When Cursing Got Your Mouth Washed Out With Soap

One of the most obvious differences between the present day and the world we Boomer kids grew up in is the amount of naughty words flying through the air. What would our grandparents think if they heard modern-day conversations at the shopping mall? Anyone who watches network television is now subjected to a number of George Carlin’s famous Seven Deadly Words on a regular basis. Shocking stuff to someone who might have just time-traveled here from 1965.

Profanity, I discovered, has a very interesting history. Taboo words have been largely generational. Thus, thumbing one’s nose is nowadays considered a childish insult. But go back a hundred and fifty years, and “cocking a snook,” as it was then known, was as obscene as the modern-day one-fingered salute.

The scatological S-word has taken the opposite track. Once, it was as proper to use as, say, the term “feces.” But somewhere along the line, it gained a reputation for vulgarity.

One thing’s for sure, though. Words and expressions that were sternly forbidden by society in general, our parents in particular, are now quite commonplace, for better or, mostly, worse.

The Mona Lisa racily thumbing her nose on a 1911 postcard

But other pendulums swing in opposite directions. Take ethnic terms, for instance.

1960’s Miami, Oklahoma was ethnically diverse, to a degree. The degree consisted of two races: white, and Native American. Of course, back then, the latter race was “Indian.” But nowadays, that word has taken on some tarnish. Thus, you don’t hear it as much as back then.

We kids also grew up using the infamous “N” word with great innocence and lack of ill will. We used it as a playful insult, the kind of name you’d call a friend in jest. If you were really mad at someone, the N word would NOT be in the arsenal of insults you would fling at them.

Perhaps the absence of blacks in 1960’s northwest Oklahoma is why we used the word so freely. I would never dare utter it during trips to Tulsa, as we knew that it was indeed a strong insult when used on those whose family histories include slavery.

But at the schoolyard, one of the favorite tricks to play on gullible friends was to say “Guess what?” “What?” “you’re a N- and I’m not!”

Nowadays, that expression, when used by anyone other than a black person, carries the same social stigma, or perhaps one even stronger, as that of the classic F word.

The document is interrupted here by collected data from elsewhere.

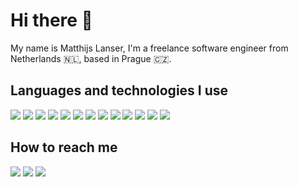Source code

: # Hi there 👋
My name is Matthijs Lanser, I'm a freelance software engineer from Netherlands 🇳🇱, based in Prague 🇨🇿.

## Languages and technologies I use
![](https://img.shields.io/badge/C%23-grey?style=for-the-badge)
![](https://img.shields.io/badge/.NET%20Core-grey?style=for-the-badge)
![](https://img.shields.io/badge/EF%20Core-grey?style=for-the-badge)
![](https://img.shields.io/badge/SQL-grey?style=for-the-badge)
![](https://img.shields.io/badge/PostgreSQL-grey?style=for-the-badge)
![](https://img.shields.io/badge/Typescript-grey?style=for-the-badge)
![](https://img.shields.io/badge/Javascript-grey?style=for-the-badge)
![](https://img.shields.io/badge/Node.js-grey?style=for-the-badge)
![](https://img.shields.io/badge/React-grey?style=for-the-badge)
![](https://img.shields.io/badge/SCSS-grey?style=for-the-badge)
![](https://img.shields.io/badge/Microsoft_Azure-grey?style=for-the-badge)
![](https://img.shields.io/badge/Google_Cloud_Platform-grey?style=for-the-badge)
![](https://img.shields.io/badge/Docker-grey?style=for-the-badge)

## How to reach me
[![](https://img.shields.io/badge/My_website-333?style=for-the-badge&logo=googlechrome&logoColor=fff)](https://matthijs.cz/)
[![](https://img.shields.io/badge/LinkedIn-0077B5?style=for-the-badge&logo=linkedin&logoColor=fff)](https://www.linkedin.com/in/matthijslanser/)
[![](https://img.shields.io/badge/Email-C71610?style=for-the-badge&logo=gmail&logoColor=fff)](mailto:m@tthijs.cz) 
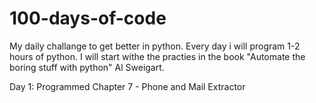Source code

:# 100-days-of-code

My daily challange to get better in python. Every day i will program 1-2 hours of python. I will start withe the practies in the book "Automate the boring stuff with python" Al Sweigart.

Day 1: Programmed Chapter 7 - Phone and Mail Extractor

The whole lightening up of the on-air use of salty language has to be traced back to Rhett Butler’s famous adiós statement to Scarlett O’Hara. The rumor has long been that David Selznick was fined $5,000 for putting the word “damn” in the film. However, the fact is that the Motion Picture Association board passed an amendment to the Production Code on November 1, 1939, to insure that Selznick would be in compliance with the code. The amendment allowed the use of two words, hell and damn, as long as their use was occasional and necessary to the storyline. The first hurdle had been removed.

The Bawdy Bard

It didn’t take long for those two words to be used more than occasionally. Profanity steadily increased throughout the 40’s and 50’s. In 1966, Who’s Afraid of Virginia Woolf? was released with an M rating, suggesting the film should only be viewed by mature audiences, due to its use of of the “GD” combination. The next year, the F-bomb made one of its earliest appearances in two British films, and the S word turned up in the American release In Cold Blood.

My own wake-up call came in 1973, when I saw Cops and Robbers. I was stunned to hear language that had only been heard behind the school woodshop in a film rated PG.

Television was quick to follow. G-D was one of the earliest harder curses to make it on the air, “son of a bitch” was close behind. I remember Alan Alda used that term in a 1979 MASH episode to great effect in insulting a South Korean officer who was transporting a female civilian to her execution.

Thus today, television profanity is either out in the open or else bleeped just barely, often the beginning and end of the word or phrase left audible.

However, to bring all of this into perspective, perhaps we should look at the works of William Shakespeare.

The bawdy bard liberally sprinkled his works with words like Gadzooks, Zounds, God’s bodkins, God’s body, by God’s mother, and most horrifying of all, “God’s blessing on your beard.” In Shakespeare’s time, combining the use of God with a sarcastic reference to a man’s beard was right up there with today’s “M-F!”

In other words, Shakespeare’s plays were largely of the R-rated variety, or at least PG13.

Obviously, there’s a balance in there somewhere.

But by and large, many if not most Boomers fondly look back on a time when one used foul language at the risk of a mouthful of soap bubbles, and one was protected from such offensiveness on television and at the movie theater.